表2 龍眼AGOMEL1基因啟動子序列順式作用元件Table 2 Cis-acting elements of DlAGOMEL1 promoter

2.3 龍眼體胚發生過程中DlAGOMEL1基因的表達情況

為探究DlAGOMEL1基因在龍眼體胚發生的調控作用，利用實時熒光定量PCR儀檢測該基因在龍眼體胚發生不同階段的mRNA轉錄水平，結果如圖6所示。DlAGOMEL1基因在龍眼體胚發生不同時期的相對表達量變化較大，先下降后上升，呈“V”字型，非胚性愈傷組織階段（NEC）的相對表達量較高，隨著體胚的發育，其表達水平降低，到球形胚時期最低，接著又急劇上升，在子葉胚時期（CE）其相對表達量最高，呈顯著差異。相對表達量的顯著差異表明，DlAGOMEL1在龍眼體胚發生晚期階段可能發揮重要的調控作用。

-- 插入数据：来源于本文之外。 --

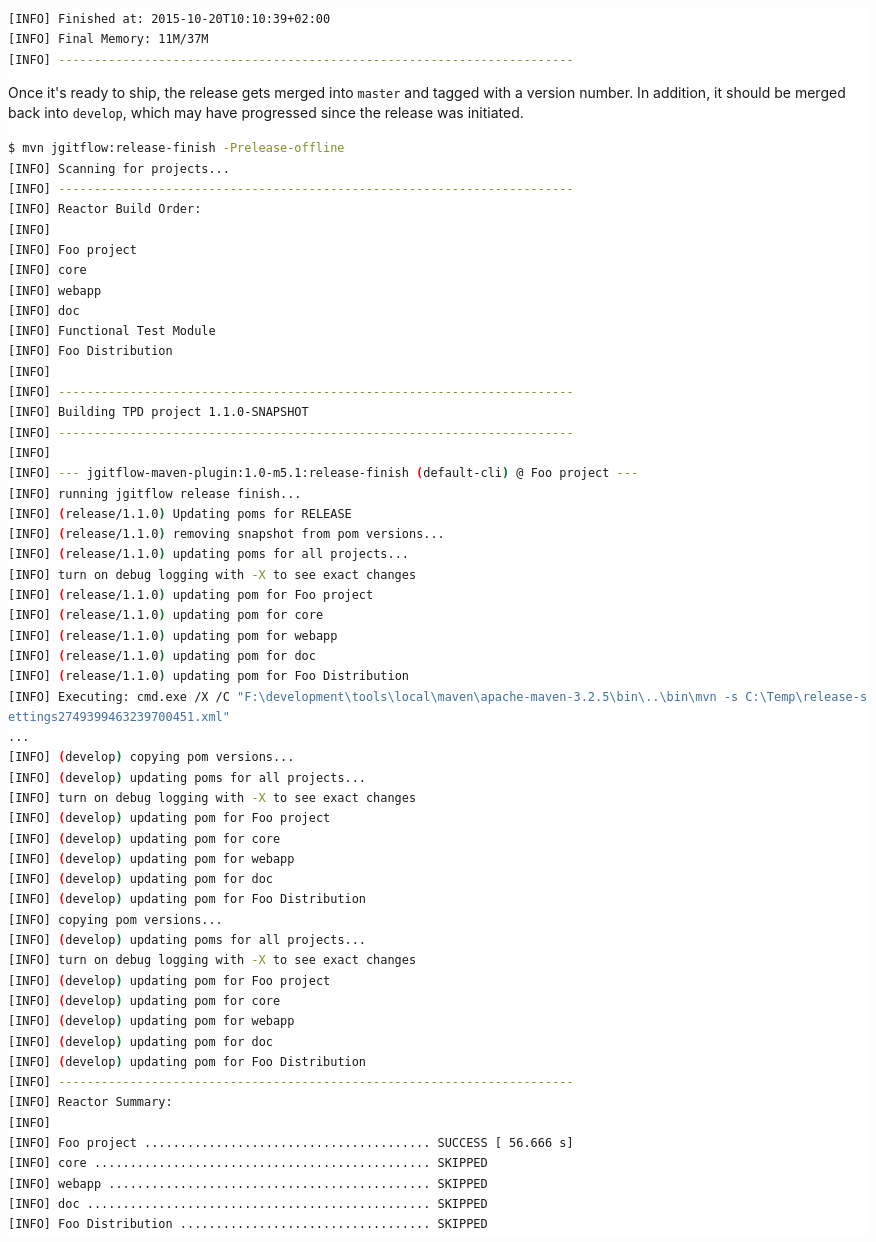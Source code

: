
 ```bash
[INFO] Finished at: 2015-10-20T10:10:39+02:00
[INFO] Final Memory: 11M/37M
[INFO] ------------------------------------------------------------------------
```

Once it's ready to ship, the release gets merged into `master` and tagged with a version number. In addition, it should be merged back into `develop`, which may have progressed since the release was initiated.

```bash
$ mvn jgitflow:release-finish -Prelease-offline
[INFO] Scanning for projects...
[INFO] ------------------------------------------------------------------------
[INFO] Reactor Build Order:
[INFO]
[INFO] Foo project
[INFO] core
[INFO] webapp
[INFO] doc
[INFO] Functional Test Module
[INFO] Foo Distribution
[INFO]
[INFO] ------------------------------------------------------------------------
[INFO] Building TPD project 1.1.0-SNAPSHOT
[INFO] ------------------------------------------------------------------------
[INFO]
[INFO] --- jgitflow-maven-plugin:1.0-m5.1:release-finish (default-cli) @ Foo project ---
[INFO] running jgitflow release finish...
[INFO] (release/1.1.0) Updating poms for RELEASE
[INFO] (release/1.1.0) removing snapshot from pom versions...
[INFO] (release/1.1.0) updating poms for all projects...
[INFO] turn on debug logging with -X to see exact changes
[INFO] (release/1.1.0) updating pom for Foo project
[INFO] (release/1.1.0) updating pom for core
[INFO] (release/1.1.0) updating pom for webapp
[INFO] (release/1.1.0) updating pom for doc
[INFO] (release/1.1.0) updating pom for Foo Distribution
[INFO] Executing: cmd.exe /X /C "F:\development\tools\local\maven\apache-maven-3.2.5\bin\..\bin\mvn -s C:\Temp\release-settings2749399463239700451.xml"
...
[INFO] (develop) copying pom versions...
[INFO] (develop) updating poms for all projects...
[INFO] turn on debug logging with -X to see exact changes
[INFO] (develop) updating pom for Foo project
[INFO] (develop) updating pom for core
[INFO] (develop) updating pom for webapp
[INFO] (develop) updating pom for doc
[INFO] (develop) updating pom for Foo Distribution
[INFO] copying pom versions...
[INFO] (develop) updating poms for all projects...
[INFO] turn on debug logging with -X to see exact changes
[INFO] (develop) updating pom for Foo project
[INFO] (develop) updating pom for core
[INFO] (develop) updating pom for webapp
[INFO] (develop) updating pom for doc
[INFO] (develop) updating pom for Foo Distribution
[INFO] ------------------------------------------------------------------------
[INFO] Reactor Summary:
[INFO]
[INFO] Foo project ........................................ SUCCESS [ 56.666 s]
[INFO] core ............................................... SKIPPED
[INFO] webapp ............................................. SKIPPED
[INFO] doc ................................................ SKIPPED
[INFO] Foo Distribution ................................... SKIPPED
```

[git-workflow]: images/git-workflow.png
[workflow-features]: images/workflow-features.png
[workflow-hotfix]: images/workflow-hotfix.png
[workflow-release]: images/workflow-release.png
[nvie]: http://nvie.com/
[semver]: http://semver.org/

圖6 龍眼體胚發生不同階段DlAGOMEL1的相對表達量Fig. 6 Relative expressions of DlAGOMEL1 at different somatic embryogenesis stages of longan

2.4 龍眼DlAGOMEL1基因的亞細胞定位分析

參照文獻[20]的方法對重組質粒pCAMBIA1300-35s-DlAGOMEL1-GFP及pCAMBIA1300-35s-GFP進行農桿菌的轉化及篩選，然后將菌液注射到洋蔥內表皮，置于28 ℃的培養箱中暗培養3 d，以注射pCAMBIA1300-35s-GFP的洋蔥內表皮為對照，用熒光共聚焦顯微鏡觀察綠色熒光信號。結果顯示，轉入空載的洋蔥內表皮細胞，熒光分布于整個細胞，而加入DlAGOMEL1的重組載體轉入洋蔥內表皮細胞，熒光只分布于細胞質中，表明該基因定位于細胞質中（圖7-A～C），可能在細胞質中發揮功能作用（圖7-D～F）。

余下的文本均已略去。